For example, coworkers suddenly aware that AI is going to completely disrupt the job market and economy, and very soon. People are organically discovering the @2rafa wonderment at how precariously and even past-due a great deal of industry and surrounding B2B services industries stand to be domino'd over. If my observation generalizes, that middle class normies are waking up a doompill on AI economic disruption, what is going to happen?
Let's consider it from 2 points of view. 1 They're right. and 2. They're wrong. 1. is pretty predictable fodder here - massive, gamechanging social and economic disruption, with difficult to predict state on the other side.
But is 2 that much less worrisome? Even if everyone is 'wrong', and AI is somehow not going to take away 'careers', people in mass worrrying that it's so will still manifest serious disruption. People are already starting to hold thier breath. Stopping hiring, stopping spending, running hail mary's, checking out.
Somehow, it's only senior management who doesn't realize the impact. (They keep framing 'If we can cut costs, we'll come out on top, instead of following the logical conclusion, if everyone stops spending the B2B economy collapses.) - I have a nontechnical coworker, who has recently recreated some complex business intelligence tool we purchased not long ago using readily available AI and a little bit of coaching. He had an oh shit moment, when he realized how cannibalized the software industry is about to get. The film industry seems about to completely topple, not because Veo3 will replace it immediately, but because, who's going to make a giant investment in that space right now?
I suspect the macro economic shock is going to hit faster than most are expecting, and faster than actual GDP gains will be made, but maybe I'm just an idiot.

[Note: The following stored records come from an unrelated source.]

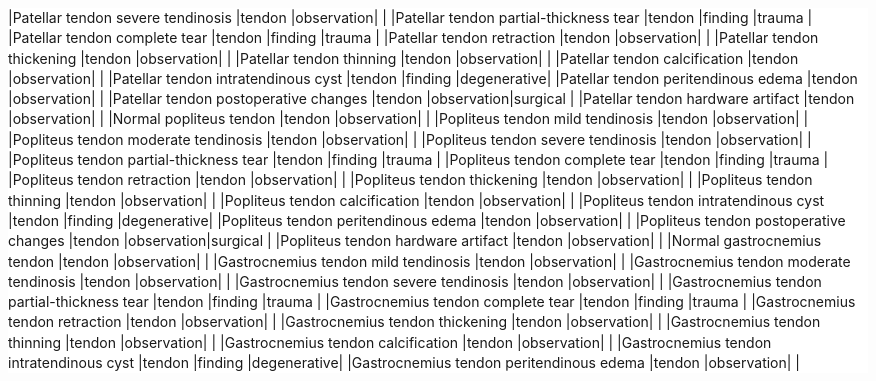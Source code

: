 |Patellar tendon severe tendinosis                                             |tendon          |observation|            |
|Patellar tendon partial-thickness tear                                        |tendon          |finding    |trauma      |
|Patellar tendon complete tear                                                 |tendon          |finding    |trauma      |
|Patellar tendon retraction                                                    |tendon          |observation|            |
|Patellar tendon thickening                                                    |tendon          |observation|            |
|Patellar tendon thinning                                                      |tendon          |observation|            |
|Patellar tendon calcification                                                 |tendon          |observation|            |
|Patellar tendon intratendinous cyst                                           |tendon          |finding    |degenerative|
|Patellar tendon peritendinous edema                                           |tendon          |observation|            |
|Patellar tendon postoperative changes                                         |tendon          |observation|surgical    |
|Patellar tendon hardware artifact                                             |tendon          |observation|            |
|Normal popliteus tendon                                                       |tendon          |observation|            |
|Popliteus tendon mild tendinosis                                              |tendon          |observation|            |
|Popliteus tendon moderate tendinosis                                          |tendon          |observation|            |
|Popliteus tendon severe tendinosis                                            |tendon          |observation|            |
|Popliteus tendon partial-thickness tear                                       |tendon          |finding    |trauma      |
|Popliteus tendon complete tear                                                |tendon          |finding    |trauma      |
|Popliteus tendon retraction                                                   |tendon          |observation|            |
|Popliteus tendon thickening                                                   |tendon          |observation|            |
|Popliteus tendon thinning                                                     |tendon          |observation|            |
|Popliteus tendon calcification                                                |tendon          |observation|            |
|Popliteus tendon intratendinous cyst                                          |tendon          |finding    |degenerative|
|Popliteus tendon peritendinous edema                                          |tendon          |observation|            |
|Popliteus tendon postoperative changes                                        |tendon          |observation|surgical    |
|Popliteus tendon hardware artifact                                            |tendon          |observation|            |
|Normal gastrocnemius tendon                                                   |tendon          |observation|            |
|Gastrocnemius tendon mild tendinosis                                          |tendon          |observation|            |
|Gastrocnemius tendon moderate tendinosis                                      |tendon          |observation|            |
|Gastrocnemius tendon severe tendinosis                                        |tendon          |observation|            |
|Gastrocnemius tendon partial-thickness tear                                   |tendon          |finding    |trauma      |
|Gastrocnemius tendon complete tear                                            |tendon          |finding    |trauma      |
|Gastrocnemius tendon retraction                                               |tendon          |observation|            |
|Gastrocnemius tendon thickening                                               |tendon          |observation|            |
|Gastrocnemius tendon thinning                                                 |tendon          |observation|            |
|Gastrocnemius tendon calcification                                            |tendon          |observation|            |
|Gastrocnemius tendon intratendinous cyst                                      |tendon          |finding    |degenerative|
|Gastrocnemius tendon peritendinous edema                                      |tendon          |observation|            |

I’m continuing to make the confident prediction that AI, no matter how smart, will be given to insanity, personality disorders, just plain stubbornness, etc, and that GPP from the serious cybernetics corporation will be like mules or llamas in past days; it has its uses, but for applications requiring sanity, common sense, and on-taskness over brainpower, you still need a person. This is will make the white collar job market worse, especially at entry level, and probably some parts of the blue collar job market. It won’t end the concept of employment. There will probably, at the end of the day, just be more NEETs and lower pay for college degrees in nothing in particular.
This is a little wild of a prediction given that it already seems to be proven wrong.
Current gen AIs already seem poised to be pretty disruptive.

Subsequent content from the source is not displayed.